В нос как хлоркой сыпанул. Сдерживаю слезы.
– Спасибо тебе огромное. А по поводу того, что я здесь делаю…
– Ничего не говори, если не готов, – перебивает меня Анна. – Я подожду, но учти, мое терпение не бесконечно.
Я подношу ее руку к своим губам, целую ее ладошку, но на ее лице мой поступок не отображается никак.
– И да, я не хочу, чтобы мой мужчина выглядел, как блокадник в сорок втором году. Пошли в зал. Захвати пиццу и рюкзак.
В рюкзаке Ани оказывается альбом для рисования.
– Называется скетчбук, балда, – одергивает она меня, доставая еще и карандаши.
Мы сидим в зале, уютно забравшись на диван. Аня отхлебывает пиво так редко, что становится непонятно, зачем она взяла четыре банки.
Она открывает скетчбук, листает рисунки, добавляет штрихи.
Рисунки стоят описания.
Человеческие туловища, словно вросшие в землю, либо же наоборот, выросшие из земли. Памятник кому-то вверх ногами. Женщина с раздвоенным языком; настолько длинным, что во рту у нее он должен скручиваться кольцом. Шива, древнее божество, распятое на кресте, причем вторая пара рук прибита ладонями к дополнительной перекладине. Лицо девочки, у которой из скул и лба растут четыре плоских нароста, как древесные грибы из ствола дерева.
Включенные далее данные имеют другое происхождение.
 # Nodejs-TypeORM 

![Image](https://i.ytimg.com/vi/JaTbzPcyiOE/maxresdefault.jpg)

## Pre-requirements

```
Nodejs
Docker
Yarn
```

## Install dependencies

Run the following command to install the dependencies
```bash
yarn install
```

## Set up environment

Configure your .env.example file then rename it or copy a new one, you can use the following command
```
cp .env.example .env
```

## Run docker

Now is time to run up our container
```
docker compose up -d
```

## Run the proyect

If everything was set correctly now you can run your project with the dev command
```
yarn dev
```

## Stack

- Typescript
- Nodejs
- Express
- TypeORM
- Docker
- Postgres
Ощетинившийся иголками ежик, длинной метра два. Человек в полный рост, у которого вместо сердца угадывается бомба, а в руке детонатор на шнуре. Выбритая человеческая голова, усеянная посаженными глубоко глазами.
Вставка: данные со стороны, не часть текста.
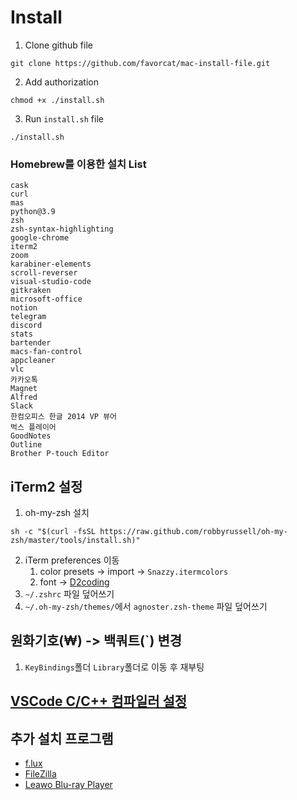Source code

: # Install
1. Clone github file
```
git clone https://github.com/favorcat/mac-install-file.git
```
2. Add authorization
```
chmod +x ./install.sh
```
3. Run `install.sh` file
```
./install.sh
```

### Homebrew를 이용한 설치 List
```
cask
curl
mas
python@3.9
zsh
zsh-syntax-highlighting
google-chrome
iterm2
zoom
karabiner-elements
scroll-reverser
visual-studio-code
gitkraken
microsoft-office
notion
telegram
discord
stats
bartender
macs-fan-control
appcleaner
vlc
카카오톡
Magnet
Alfred
Slack
한컴오피스 한글 2014 VP 뷰어
벅스 플레이어
GoodNotes
Outline
Brother P-touch Editor
```

## iTerm2 설정
1. oh-my-zsh 설치
```
sh -c "$(curl -fsSL https://raw.github.com/robbyrussell/oh-my-zsh/master/tools/install.sh)"
```
2. iTerm preferences 이동
    1. color presets -> import -> `Snazzy.itermcolors`
    2. font -> [D2coding](https://github.com/naver/d2codingfont)
3. `~/.zshrc` 파일 덮어쓰기
4. `~/.oh-my-zsh/themes/`에서 `agnoster.zsh-theme` 파일 덮어쓰기

## 원화기호(₩) -> 백쿼트(`) 변경
1. `KeyBindings`폴더 `Library`폴더로 이동 후 재부팅

## [VSCode C/C++ 컴파일러 설정](https://github.com/favorcat/mac-cpp-compiler)

## 추가 설치 프로그램
- [f.lux](https://justgetflux.com/)
- [FileZilla](https://filezilla-project.org/)
- [Leawo Blu-ray Player](https://www.leawo.com/downloads/blu-ray-player-mac.html)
– У тебя вообще позитивные рисунки есть?
Аня шоркает карандашом по изображению безликого манекена для одежды, повешенного на веревке за пластиковую шею.
– Просто рисую то, чего нет, – не отрываясь, говорит она. – Создаю что-то, чего еще не придумали, или мне кажется, что не придумали. Это ничем не хуже, чем сочинять музыку. Просто у меня карандаш вместо медиатора.
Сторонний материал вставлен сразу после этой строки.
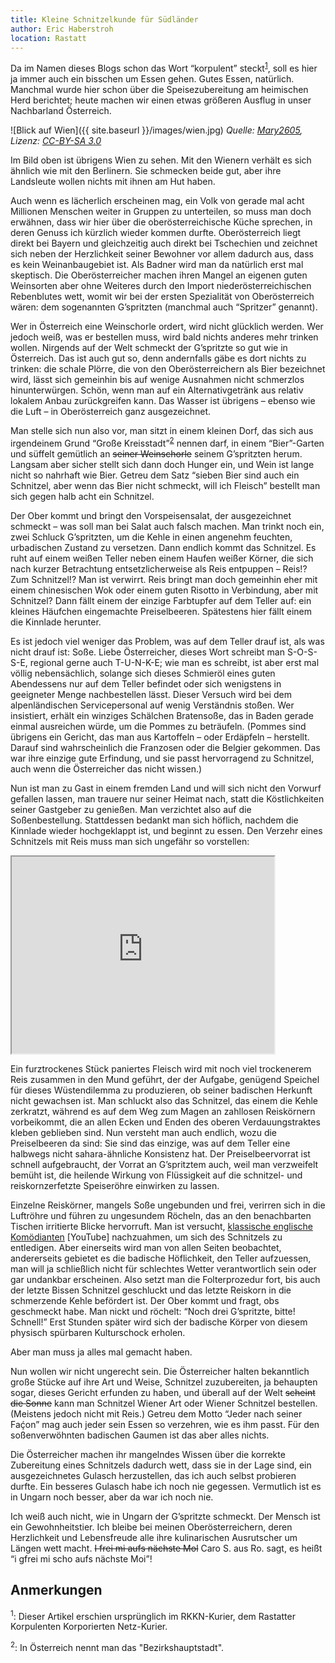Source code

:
 ```yaml
---
title: Kleine Schnitzelkunde für Südländer
author: Eric Haberstroh
location: Rastatt
---
```

Da im Namen dieses Blogs schon das Wort “korpulent” steckt<sup>[1](#footnote1)</sup>, soll es hier ja immer auch ein bisschen um Essen gehen. Gutes Essen, natürlich. Manchmal wurde hier schon über die Speisezubereitung am heimischen Herd berichtet; heute machen wir einen etwas größeren Ausflug in unser Nachbarland Österreich.

![Blick auf Wien]({{ site.baseurl }}/images/wien.jpg)
*Quelle: [Mary2605](https://commons.wikimedia.org/wiki/File:Wien_Stephansdom.JPG), Lizenz: [CC-BY-SA 3.0](https://creativecommons.org/licenses/by-sa/3.0/deed.en)*

Im Bild oben ist übrigens Wien zu sehen. Mit den Wienern verhält es sich ähnlich wie mit den Berlinern. Sie schmecken beide gut, aber ihre Landsleute wollen nichts mit ihnen am Hut haben.

Auch wenn es lächerlich erscheinen mag, ein Volk von gerade mal acht Millionen Menschen weiter in Gruppen zu unterteilen, so muss man doch erwähnen, dass wir hier über die oberösterreichische Küche sprechen, in deren Genuss ich kürzlich wieder kommen durfte. Oberösterreich liegt direkt bei Bayern und gleichzeitig auch direkt bei Tschechien und zeichnet sich neben der Herzlichkeit seiner Bewohner vor allem dadurch aus, dass es kein Weinanbaugebiet ist. Als Badner wird man da natürlich erst mal skeptisch. Die Oberösterreicher machen ihren Mangel an eigenen guten Weinsorten aber ohne Weiteres durch den Import niederösterreichischen Rebenblutes wett, womit wir bei der ersten Spezialität von Oberösterreich wären: dem sogenannten G’spritzten (manchmal auch “Spritzer” genannt).

Wer in Österreich eine Weinschorle ordert, wird nicht glücklich werden. Wer jedoch weiß, was er bestellen muss, wird bald nichts anderes mehr trinken wollen. Nirgends auf der Welt schmeckt der G’spritzte so gut wie in Österreich. Das ist auch gut so, denn andernfalls gäbe es dort nichts zu trinken: die schale Plörre, die von den Oberösterreichern als Bier bezeichnet wird, lässt sich gemeinhin bis auf wenige Ausnahmen nicht schmerzlos hinunterwürgen. Schön, wenn man auf ein Alternativgetränk aus relativ lokalem Anbau zurückgreifen kann. Das Wasser ist übrigens – ebenso wie die Luft – in Oberösterreich ganz ausgezeichnet.

Man stelle sich nun also vor, man sitzt in einem kleinen Dorf, das sich aus irgendeinem Grund “Große Kreisstadt”<sup>[2](#footnote2)</sup> nennen darf, in einem “Bier”-Garten und süffelt gemütlich an <del>seiner Weinschorle</del> seinem G’spritzten herum. Langsam aber sicher stellt sich dann doch Hunger ein, und Wein ist lange nicht so nahrhaft wie Bier. Getreu dem Satz “sieben Bier sind auch ein Schnitzel, aber wenn das Bier nicht schmeckt, will ich Fleisch” bestellt man sich gegen halb acht ein Schnitzel.

Der Ober kommt und bringt den Vorspeisensalat, der ausgezeichnet schmeckt – was soll man bei Salat auch falsch machen. Man trinkt noch ein, zwei Schluck G’spritzten, um die Kehle in einen angenehm feuchten, urbadischen Zustand zu versetzen. Dann endlich kommt das Schnitzel. Es ruht auf einem weißen Teller neben einem Haufen weißer Körner, die sich nach kurzer Betrachtung entsetzlicherweise als Reis entpuppen – Reis!? Zum Schnitzel!? Man ist verwirrt. Reis bringt man doch gemeinhin eher mit einem chinesischen Wok oder einem guten Risotto in Verbindung, aber mit Schnitzel? Dann fällt einem der einzige Farbtupfer auf dem Teller auf: ein kleines Häufchen eingemachte Preiselbeeren. Spätestens hier fällt einem die Kinnlade herunter.

Es ist jedoch viel weniger das Problem, was auf dem Teller drauf ist, als was nicht drauf ist: Soße. Liebe Österreicher, dieses Wort schreibt man S-O-S-S-E, regional gerne auch T-U-N-K-E; wie man es schreibt, ist aber erst mal völlig nebensächlich, solange sich dieses Schmieröl eines guten Abendessens nur auf dem Teller befindet oder sich wenigstens in geeigneter Menge nachbestellen lässt. Dieser Versuch wird bei dem alpenländischen Servicepersonal auf wenig Verständnis stoßen. Wer insistiert, erhält ein winziges Schälchen Bratensoße, das in Baden gerade einmal ausreichen würde, um die Pommes zu beträufeln. (Pommes sind übrigens ein Gericht, das man aus Kartoffeln – oder Erdäpfeln – herstellt. Darauf sind wahrscheinlich die Franzosen oder die Belgier gekommen. Das war ihre einzige gute Erfindung, und sie passt hervorragend zu Schnitzel, auch wenn die Österreicher das nicht wissen.)

Nun ist man zu Gast in einem fremden Land und will sich nicht den Vorwurf gefallen lassen, man trauere nur seiner Heimat nach, statt die Köstlichkeiten seiner Gastgeber zu genießen. Man verzichtet also auf die Soßenbestellung. Stattdessen bedankt man sich höflich, nachdem die Kinnlade wieder hochgeklappt ist, und beginnt zu essen. Den Verzehr eines Schnitzels mit Reis muss man sich ungefähr so vorstellen:

<iframe width="420" height="315" src="https://www.youtube.com/embed/LITRpwRtv0M" allowfullscreen></iframe>

Ein furztrockenes Stück paniertes Fleisch wird mit noch viel trockenerem Reis zusammen in den Mund geführt, der der Aufgabe, genügend Speichel für dieses Wüstendilemma zu produzieren, ob seiner badischen Herkunft nicht gewachsen ist. Man schluckt also das Schnitzel, das einem die Kehle zerkratzt, während es auf dem Weg zum Magen an zahllosen Reiskörnern vorbeikommt, die an allen Ecken und Enden des oberen Verdauungstraktes kleben geblieben sind. Nun versteht man auch endlich, wozu die Preiselbeeren da sind: Sie sind das einzige, was auf dem Teller eine halbwegs nicht sahara-ähnliche Konsistenz hat. Der Preiselbeervorrat ist schnell aufgebraucht, der Vorrat an G’spritztem auch, weil man verzweifelt bemüht ist, die heilende Wirkung von Flüssigkeit auf die schnitzel- und reiskornzerfetzte Speiseröhre einwirken zu lassen.

Einzelne Reiskörner, mangels Soße ungebunden und frei, verirren sich in die Luftröhre und führen zu ungesundem Röcheln, das an den benachbarten Tischen irritierte Blicke hervorruft. Man ist versucht, [klassische englische Komödianten](https://www.youtube.com/watch?v=C6QqSxmpRMM) [YouTube] nachzuahmen, um sich des Schnitzels zu entledigen. Aber einerseits wird man von allen Seiten beobachtet, andererseits gebietet es die badische Höflichkeit, den Teller aufzuessen, man will ja schließlich nicht für schlechtes Wetter verantwortlich sein oder gar undankbar erscheinen. Also setzt man die Folterprozedur fort, bis auch der letzte Bissen Schnitzel geschluckt und das letzte Reiskorn in die schmerzende Kehle befördert ist. Der Ober kommt und fragt, obs geschmeckt habe. Man nickt und röchelt: “Noch drei G’spritzte, bitte! Schnell!” Erst Stunden später wird sich der badische Körper von diesem physisch spürbaren Kulturschock erholen.

Aber man muss ja alles mal gemacht haben.

Nun wollen wir nicht ungerecht sein. Die Österreicher halten bekanntlich große Stücke auf ihre Art und Weise, Schnitzel zuzubereiten, ja behaupten sogar, dieses Gericht erfunden zu haben, und überall auf der Welt <del>scheint die Sonne</del> kann man Schnitzel Wiener Art oder Wiener Schnitzel bestellen. (Meistens jedoch nicht mit Reis.) Getreu dem Motto “Jeder nach seiner Faḉon” mag auch jeder sein Essen so verzehren, wie es ihm passt. Für den soßenverwöhnten badischen Gaumen ist das aber alles nichts.

Die Österreicher machen ihr mangelndes Wissen über die korrekte Zubereitung eines Schnitzels dadurch wett, dass sie in der Lage sind, ein ausgezeichnetes Gulasch herzustellen, das ich auch selbst probieren durfte. Ein besseres Gulasch habe ich noch nie gegessen. Vermutlich ist es in Ungarn noch besser, aber da war ich noch nie.

Ich weiß auch nicht, wie in Ungarn der G’spritzte schmeckt. Der Mensch ist ein Gewohnheitstier. Ich bleibe bei meinen Oberösterreichern, deren Herzlichkeit und Lebensfreude alle ihre kulinarischen Ausrutscher um Längen wett macht. <del>I frei mi aufs nächste Mol</del> Caro S. aus Ro. sagt, es heißt “i gfrei mi scho aufs nächste Moi”!

Anmerkungen
-----------
<a id="footnote1"></a> <sup>1</sup>: Dieser Artikel erschien ursprünglich im RKKN-Kurier, dem Rastatter Korpulenten Korporierten Netz-Kurier.

<a id="footnote2"></a> <sup>2</sup>: In Österreich nennt man das "Bezirkshauptstadt".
– Так ты и на гитаре умеешь?
– Немного.
Я схожу с ума от нее. Девушка, умеющая рисовать и обладающая гитарой. Красивая, доступная и в то же время неприступная. Девушка-мечта. Девушка-звезда. Обожжешься. Мечтаешь обжечься о такую.
– Просто, – Аня крутит карандаш между пальцев, – если пытаюсь играть, получается шансон, а я его не переношу. Из камер на ночных дежурствах наслушалась.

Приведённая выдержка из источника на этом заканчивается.